Calculate Term Frequency and Inverse Document Frequency. Considering
sentences of documents.


In [1]:
from sklearn.feature_extraction.text import TfidfVectorizer

# Sample documents (sentences)
documents = [
    "Natural Language Processing (NLP) is a subfield of linguistics.",
    "Computer science and artificial intelligence are closely related to NLP.",
    "NLP deals with the interactions between computers and human language.",
    "How to program computers to process and analyze large amounts of natural language data is a key aspect of NLP."
]

In [2]:
# Preprocessing the text (tokenization is done internally by TfidfVectorizer)
# Here, we're not performing stemming or lemmatization for simplicity
# We'll also remove common stop words
tfidf_vectorizer = TfidfVectorizer(stop_words='english')

# Compute TF-IDF scores
tfidf_matrix = tfidf_vectorizer.fit_transform(documents)

# Get feature names (words) from the vectorizer
feature_names = tfidf_vectorizer.get_feature_names_out()

In [3]:
# Print TF-IDF scores for each word in each document
print("Term Frequency - Inverse Document Frequency (TF-IDF) Scores:")
for i, document in enumerate(documents):
    print(f"\nDocument {i+1}:")
    for j, word in enumerate(feature_names):
        tfidf_score = tfidf_matrix[i, j]
        if tfidf_score > 0:
            print(f"{word}: {tfidf_score:.2f}")

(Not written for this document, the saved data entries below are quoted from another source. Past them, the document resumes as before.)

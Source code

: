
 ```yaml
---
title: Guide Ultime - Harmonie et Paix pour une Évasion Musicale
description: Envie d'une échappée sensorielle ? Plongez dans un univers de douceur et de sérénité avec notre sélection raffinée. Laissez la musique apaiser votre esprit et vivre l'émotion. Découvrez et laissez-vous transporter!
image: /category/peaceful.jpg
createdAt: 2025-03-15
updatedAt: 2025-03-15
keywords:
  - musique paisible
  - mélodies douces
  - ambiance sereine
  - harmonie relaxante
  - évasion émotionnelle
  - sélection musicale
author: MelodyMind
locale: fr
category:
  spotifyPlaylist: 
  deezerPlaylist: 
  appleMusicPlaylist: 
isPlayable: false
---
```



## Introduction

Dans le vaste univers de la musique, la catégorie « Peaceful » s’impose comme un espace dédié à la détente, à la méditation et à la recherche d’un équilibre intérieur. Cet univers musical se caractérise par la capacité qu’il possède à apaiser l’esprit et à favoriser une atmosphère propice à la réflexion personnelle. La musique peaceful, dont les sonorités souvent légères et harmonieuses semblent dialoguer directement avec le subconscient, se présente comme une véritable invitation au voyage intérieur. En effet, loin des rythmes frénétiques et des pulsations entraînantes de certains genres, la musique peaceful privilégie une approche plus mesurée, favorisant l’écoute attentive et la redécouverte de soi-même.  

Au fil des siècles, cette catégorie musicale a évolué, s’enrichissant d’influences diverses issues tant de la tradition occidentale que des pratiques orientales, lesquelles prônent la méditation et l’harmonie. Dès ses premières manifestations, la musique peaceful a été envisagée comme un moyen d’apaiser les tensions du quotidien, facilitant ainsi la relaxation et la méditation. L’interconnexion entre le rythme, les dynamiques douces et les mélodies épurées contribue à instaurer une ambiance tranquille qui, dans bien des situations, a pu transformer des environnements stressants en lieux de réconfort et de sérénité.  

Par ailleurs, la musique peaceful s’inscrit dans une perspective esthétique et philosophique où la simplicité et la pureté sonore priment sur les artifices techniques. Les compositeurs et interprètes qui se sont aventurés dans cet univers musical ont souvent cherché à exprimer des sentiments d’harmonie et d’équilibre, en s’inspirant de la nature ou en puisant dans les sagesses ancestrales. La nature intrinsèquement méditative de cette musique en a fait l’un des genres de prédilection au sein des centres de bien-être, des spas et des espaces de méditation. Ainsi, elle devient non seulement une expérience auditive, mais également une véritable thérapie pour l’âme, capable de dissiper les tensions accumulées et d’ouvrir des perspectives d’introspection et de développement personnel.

Term Frequency - Inverse Document Frequency (TF-IDF) Scores:

Document 1:
language: 0.31
linguistics: 0.48
natural: 0.38
nlp: 0.25
processing: 0.48
subfield: 0.48

Document 2:
artificial: 0.40
closely: 0.40
computer: 0.40
intelligence: 0.40
nlp: 0.21
related: 0.40
science: 0.40

Document 3:
computers: 0.38
deals: 0.48
human: 0.48
interactions: 0.48
language: 0.31
nlp: 0.25

Document 4:
amounts: 0.32
analyze: 0.32
aspect: 0.32
computers: 0.25
data: 0.32
key: 0.32
language: 0.20
large: 0.32
natural: 0.25
nlp: 0.17
process: 0.32
program: 0.32


We have a list of sample documents (sentences).
We use the TfidfVectorizer from scikit-learn to compute TF-IDF scores.
We fit the vectorizer on the documents and transform them into a TF-IDF matrix.
We retrieve the feature names (words) from the vectorizer.
Finally, we print the TF-IDF scores for each word in each document.